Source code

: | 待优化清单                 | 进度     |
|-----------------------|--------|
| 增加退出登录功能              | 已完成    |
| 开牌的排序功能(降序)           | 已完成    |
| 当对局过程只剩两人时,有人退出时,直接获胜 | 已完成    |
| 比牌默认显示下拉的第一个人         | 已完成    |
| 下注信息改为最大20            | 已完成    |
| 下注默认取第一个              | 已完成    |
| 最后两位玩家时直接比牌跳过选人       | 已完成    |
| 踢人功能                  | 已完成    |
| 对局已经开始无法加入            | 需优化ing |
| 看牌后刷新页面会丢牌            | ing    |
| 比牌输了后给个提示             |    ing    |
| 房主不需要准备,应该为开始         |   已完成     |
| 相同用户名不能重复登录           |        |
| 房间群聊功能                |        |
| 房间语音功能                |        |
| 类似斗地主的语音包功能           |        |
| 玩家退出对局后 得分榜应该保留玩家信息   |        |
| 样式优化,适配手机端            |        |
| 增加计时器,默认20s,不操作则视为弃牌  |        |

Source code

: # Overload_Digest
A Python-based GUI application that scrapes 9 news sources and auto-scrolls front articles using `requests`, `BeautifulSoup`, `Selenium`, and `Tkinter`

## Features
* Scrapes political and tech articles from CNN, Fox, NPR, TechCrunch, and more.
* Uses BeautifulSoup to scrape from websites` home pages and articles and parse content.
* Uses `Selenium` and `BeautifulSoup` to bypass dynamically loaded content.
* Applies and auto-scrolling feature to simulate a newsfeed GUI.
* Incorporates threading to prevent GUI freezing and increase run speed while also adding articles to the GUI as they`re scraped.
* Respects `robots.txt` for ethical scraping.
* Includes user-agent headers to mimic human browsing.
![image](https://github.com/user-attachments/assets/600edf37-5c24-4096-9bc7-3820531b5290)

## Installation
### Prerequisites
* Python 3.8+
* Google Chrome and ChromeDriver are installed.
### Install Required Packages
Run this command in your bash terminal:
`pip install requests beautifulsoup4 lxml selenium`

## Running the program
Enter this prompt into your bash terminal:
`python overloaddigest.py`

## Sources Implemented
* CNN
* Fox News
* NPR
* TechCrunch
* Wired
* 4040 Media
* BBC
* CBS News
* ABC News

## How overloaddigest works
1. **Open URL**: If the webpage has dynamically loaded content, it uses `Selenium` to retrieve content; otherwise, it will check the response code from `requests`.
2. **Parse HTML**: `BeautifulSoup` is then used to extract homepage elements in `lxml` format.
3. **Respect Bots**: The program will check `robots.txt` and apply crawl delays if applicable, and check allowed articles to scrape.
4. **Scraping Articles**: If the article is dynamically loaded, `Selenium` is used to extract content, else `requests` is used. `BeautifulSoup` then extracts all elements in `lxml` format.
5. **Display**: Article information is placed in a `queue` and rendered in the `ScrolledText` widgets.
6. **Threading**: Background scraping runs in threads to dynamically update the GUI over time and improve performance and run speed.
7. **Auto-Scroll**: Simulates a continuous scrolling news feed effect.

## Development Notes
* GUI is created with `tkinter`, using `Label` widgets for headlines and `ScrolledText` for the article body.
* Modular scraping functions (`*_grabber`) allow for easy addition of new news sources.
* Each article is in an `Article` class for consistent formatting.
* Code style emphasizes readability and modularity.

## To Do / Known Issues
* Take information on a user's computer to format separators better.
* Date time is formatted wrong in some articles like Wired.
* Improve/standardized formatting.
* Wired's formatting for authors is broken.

=======

--- TASK DESCRIPTION ---
Go through the records and show every line with the string "used" in it.

--- SOLUTION ---
2. **Parse HTML**: `BeautifulSoup` is then used to extract homepage elements in `lxml` format.
4. **Scraping Articles**: If the article is dynamically loaded, `Selenium` is used to extract content, else `requests` is used. `BeautifulSoup` then extracts all elements in `lxml` format.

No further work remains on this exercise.